On Pont Street in Belgravia in central London, on the first floor of a handsome Edwardian townhouse, sitting above the royal green awning of the Jeroboams wine shop, is an office. There are no obvious signs for it beyond a little note next to the intercom. When buzzed this week, no one appeared at the door.
This is the registered office of Hunnewell Partners, which describes itself as an “entrepreneurial private equity and litigation funding practice”.
The company is also the ultimate owner of Imedi TV, a broadcaster described by the disinformation monitoring arm of the EU’s foreign affairs service as the “propaganda megaphone undermining Georgia’s EU aspirations”, or the “ruling party’s most powerful propaganda machine, relentlessly pushing anti-western rhetoric and echoing Kremlin-style disinformation”.
Hunnewell Partners said Imedi TV, Georgia’s most popular broadcaster, was a small part of its holdings and that it had editorial independence. Imedi TV accused the EU’s disinformation body of factual inaccuracies and misunderstanding the channel’s editorial line. It denies being pro-Russian and anti-western.
There are strong and opposing views on both sides, but there can be little doubt that Georgia’s future is in the balance, and this London company is part of the debate.
The country seceded from the USSR in 1991 and there is a constitutional obligation on its governments to seek accession to the EU, but in recent years its politics has been transformed.
The governing party, Georgian Dream, led by its honorary chair, Bidzina Ivanishvili, the richest man in the country, has been accused by western governments, the EU and civil society groups of moving Georgia back into Russia’s sphere of influence and corrupting its democratic institutions.
A series of opposition leaders have been imprisoned in recent weeks and months.
In October, Georgia will hold important municipal elections. Last week, the UK and 36 other countries raised concerns about the lack of an invitation into the country for election monitors from the Organization for Security and Co-operation in Europe (OSCE) at a time of growing “repression” of civil society and independent journalists.
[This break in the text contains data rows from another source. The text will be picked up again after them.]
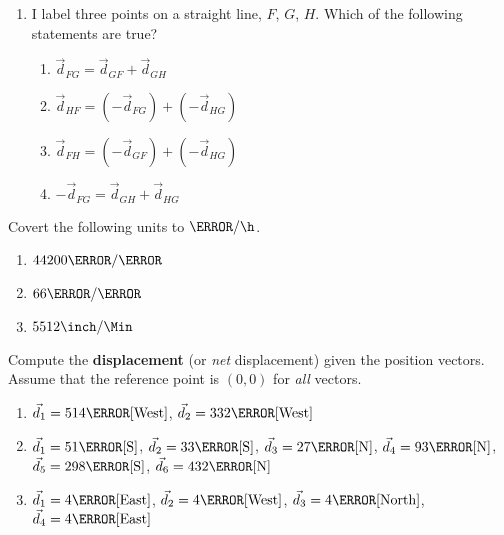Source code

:\documentclass[12pt]{article} %
\newcommand{\tx}[1]{\text{#1}}
\begin{document}
\begin{qstn}[2]
\begin{enumerate}
		
		\item I label three points on a straight line, $F$, $G$, $H$. Which of the following statements are true?
			\begin{enumerate}[label = (\alph*)]
				\item $\vec d_{FG} = \vec d_{GF} + \vec d_{GH}$
				\item $\vec d_{HF} = (-\vec d_{FG}) + (-\vec d_{HG})$
				\item $\vec d_{FH} = (-\vec d_{GF}) + (-\vec d_{HG})$
				\item $-\vec d_{FG} = \vec d_{GH} + \vec d_{HG}$
			\end{enumerate}
	\end{enumerate}
	
\end{qstn}

\begin{qstn}[3]
Covert the following units to $\km / \h$. 
\begin{enumerate}[label = (\alph*)]
	\item $44200 \m / \s$
	\vspace*{5cm}

	\item $66 \km / \s$
	\vspace*{5cm}

	\item $5512 \inch / \Min$
\end{enumerate}


\end{qstn}

\begin{qstn}[4]
	Compute the \textbf{displacement} (or \emph{net} displacement) given the position vectors. Assume that the reference point is $(0,0)$ for \emph{all} vectors.
    \begin{enumerate}[label=(\alph*)]
        \item $\vec d_1 = 514 \tx{\m}[\tx{West}]$, $\vec d_2 = 332 \tx{\m}[\tx{West}]$
         \vspace*{4cm}
        \item $\vec d_1 = 51 \tx{\m}[\tx{S}]$, $\vec d_2 = 33 \tx{\m}[\tx{S}]$, $\vec d_3 = 27 \tx{\m}[\tx{N}]$, $\vec d_4 = 93 \tx{\m}[\tx{N}]$,$\vec d_5 = 298 \tx{\m}[\tx{S}]$, $\vec d_6 = 432 \tx{\m}[\tx{N}]$
        \vspace*{4cm}
        \item $\vec d_1 = 4\tx{\m}[\tx{East}]$, $\vec d_2 = 4\tx{\m}[\tx{West}]$, $\vec d_3 = 4\tx{\m}[\tx{North}]$, $\vec d_4 = 4\tx{\m}[\tx{East}]$
		\vspace*{5cm}
    \end{enumerate}
\end{qstn}
\end{document}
At a crucial moment in Georgia’s history, Imedi TV is said to be a malign player, helping to prop up what NGOs and western governments – including the US, which has imposed sanctions on Ivanishvili – claim is an increasingly authoritarian regime.
It seems the UK government’s public shows of concern have not gone unnoticed in Tbilisi, the Georgian capital. This week alone, the broadcaster’s cameras “accidentally” filmed what the channel described as evidence of a “secret meeting” between two “radical opposition representatives” as they left the British embassy.
In August, Imedi reported on claims from Archil Gorduladze, the chair of the Georgian parliament’s legal affairs committee, that the British embassy had attempted to fund individuals connected to the opposition United National Movement party (UNM).
Last December, the Georgian parliament passed a “family values and the protection of minors” law that provides a legal basis for authorities to outlaw Pride events and public displays of the LGBTQ+ rainbow flag, and to impose censorship of films and books.
Before that, Imedi and other government-supporting media outlets “amplified stories with limited relevance to Georgia’s context, such as the marriage of UK armed forces minister Luke Pollard to his male partner”, according to a report by the Media Development Foundation, an NGO, entitled Sexist Hate Speech and Homophobia.
“Identical texts were shared across various government-aligned Facebook pages, featuring a wedding photo of the politician, accompanied by the caption: ‘British MP got married’ and the quote: ‘I’m a happy man because I get to call him my husband,’” the report said.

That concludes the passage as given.